▶ **What you are asked to do**
Copy nothing but the lines below running from the line containing "- تصدير البيانات إلى Excel" through the line containing "## 🎊 حالة الإكمال", both end lines included.

(Saved data entries)
--------------------------------
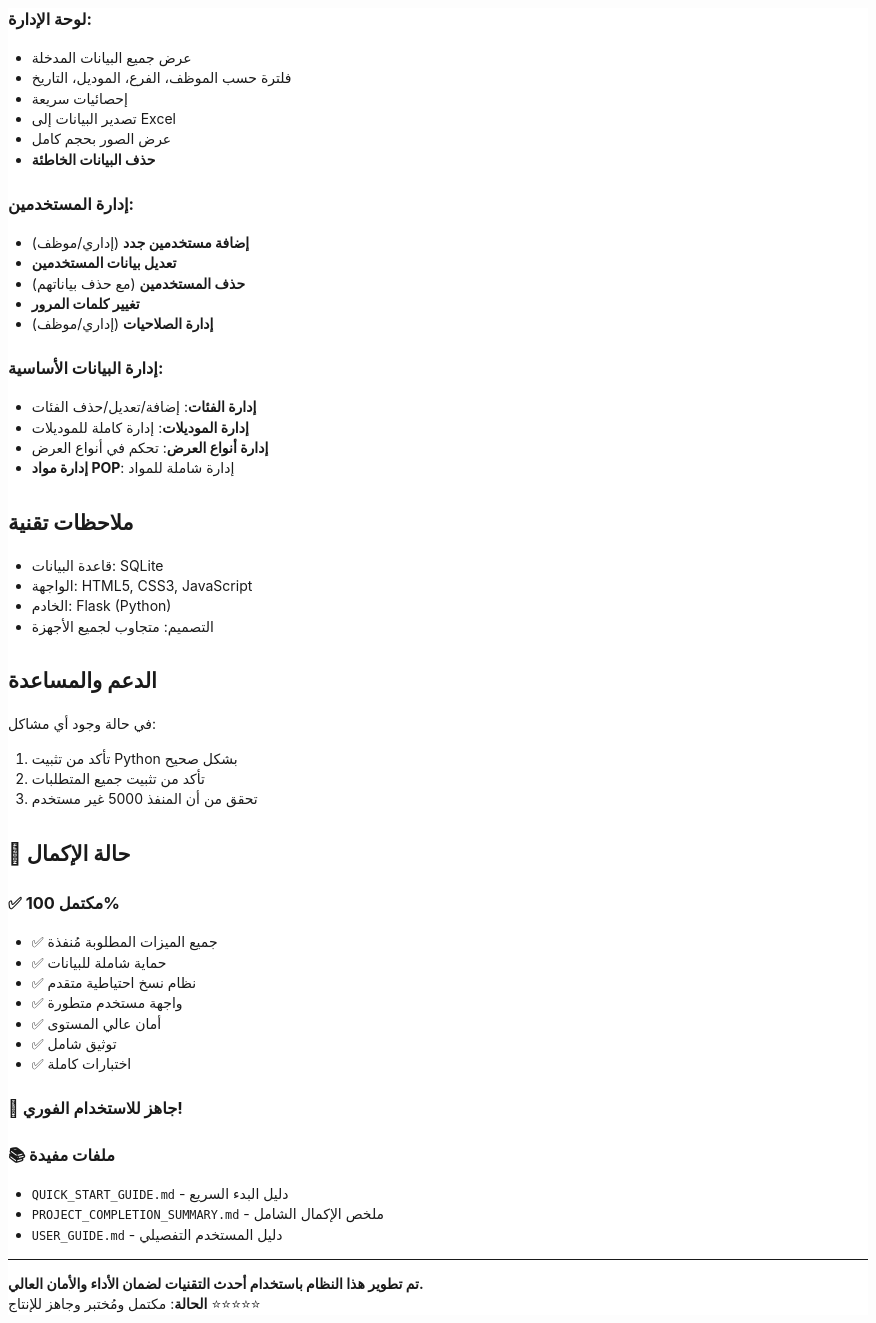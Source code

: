### لوحة الإدارة:
- عرض جميع البيانات المدخلة
- فلترة حسب الموظف، الفرع، الموديل، التاريخ
- إحصائيات سريعة
- تصدير البيانات إلى Excel
- عرض الصور بحجم كامل
- **حذف البيانات الخاطئة**

### إدارة المستخدمين:
- **إضافة مستخدمين جدد** (إداري/موظف)
- **تعديل بيانات المستخدمين**
- **حذف المستخدمين** (مع حذف بياناتهم)
- **تغيير كلمات المرور**
- **إدارة الصلاحيات** (إداري/موظف)

### إدارة البيانات الأساسية:
- **إدارة الفئات**: إضافة/تعديل/حذف الفئات
- **إدارة الموديلات**: إدارة كاملة للموديلات
- **إدارة أنواع العرض**: تحكم في أنواع العرض
- **إدارة مواد POP**: إدارة شاملة للمواد

## ملاحظات تقنية
- قاعدة البيانات: SQLite
- الواجهة: HTML5, CSS3, JavaScript
- الخادم: Flask (Python)
- التصميم: متجاوب لجميع الأجهزة

## الدعم والمساعدة
في حالة وجود أي مشاكل:
1. تأكد من تثبيت Python بشكل صحيح
2. تأكد من تثبيت جميع المتطلبات
3. تحقق من أن المنفذ 5000 غير مستخدم

## 🎊 حالة الإكمال

### ✅ **مكتمل 100%**
- ✅ جميع الميزات المطلوبة مُنفذة
- ✅ حماية شاملة للبيانات
- ✅ نظام نسخ احتياطية متقدم
- ✅ واجهة مستخدم متطورة
- ✅ أمان عالي المستوى
- ✅ توثيق شامل
- ✅ اختبارات كاملة

### 🚀 **جاهز للاستخدام الفوري!**

### 📚 **ملفات مفيدة**
- `QUICK_START_GUIDE.md` - دليل البدء السريع
- `PROJECT_COMPLETION_SUMMARY.md` - ملخص الإكمال الشامل
- `USER_GUIDE.md` - دليل المستخدم التفصيلي

---
**تم تطوير هذا النظام باستخدام أحدث التقنيات لضمان الأداء والأمان العالي.**  
**الحالة**: مكتمل ومُختبر وجاهز للإنتاج ⭐⭐⭐⭐⭐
--------------------------------
▶ **Answer box**
- تصدير البيانات إلى Excel
- عرض الصور بحجم كامل
- **حذف البيانات الخاطئة**

### إدارة المستخدمين:
- **إضافة مستخدمين جدد** (إداري/موظف)
- **تعديل بيانات المستخدمين**
- **حذف المستخدمين** (مع حذف بياناتهم)
- **تغيير كلمات المرور**
- **إدارة الصلاحيات** (إداري/موظف)

### إدارة البيانات الأساسية:
- **إدارة الفئات**: إضافة/تعديل/حذف الفئات
- **إدارة الموديلات**: إدارة كاملة للموديلات
- **إدارة أنواع العرض**: تحكم في أنواع العرض
- **إدارة مواد POP**: إدارة شاملة للمواد

## ملاحظات تقنية
- قاعدة البيانات: SQLite
- الواجهة: HTML5, CSS3, JavaScript
- الخادم: Flask (Python)
- التصميم: متجاوب لجميع الأجهزة

## الدعم والمساعدة
في حالة وجود أي مشاكل:
1. تأكد من تثبيت Python بشكل صحيح
2. تأكد من تثبيت جميع المتطلبات
3. تحقق من أن المنفذ 5000 غير مستخدم

## 🎊 حالة الإكمال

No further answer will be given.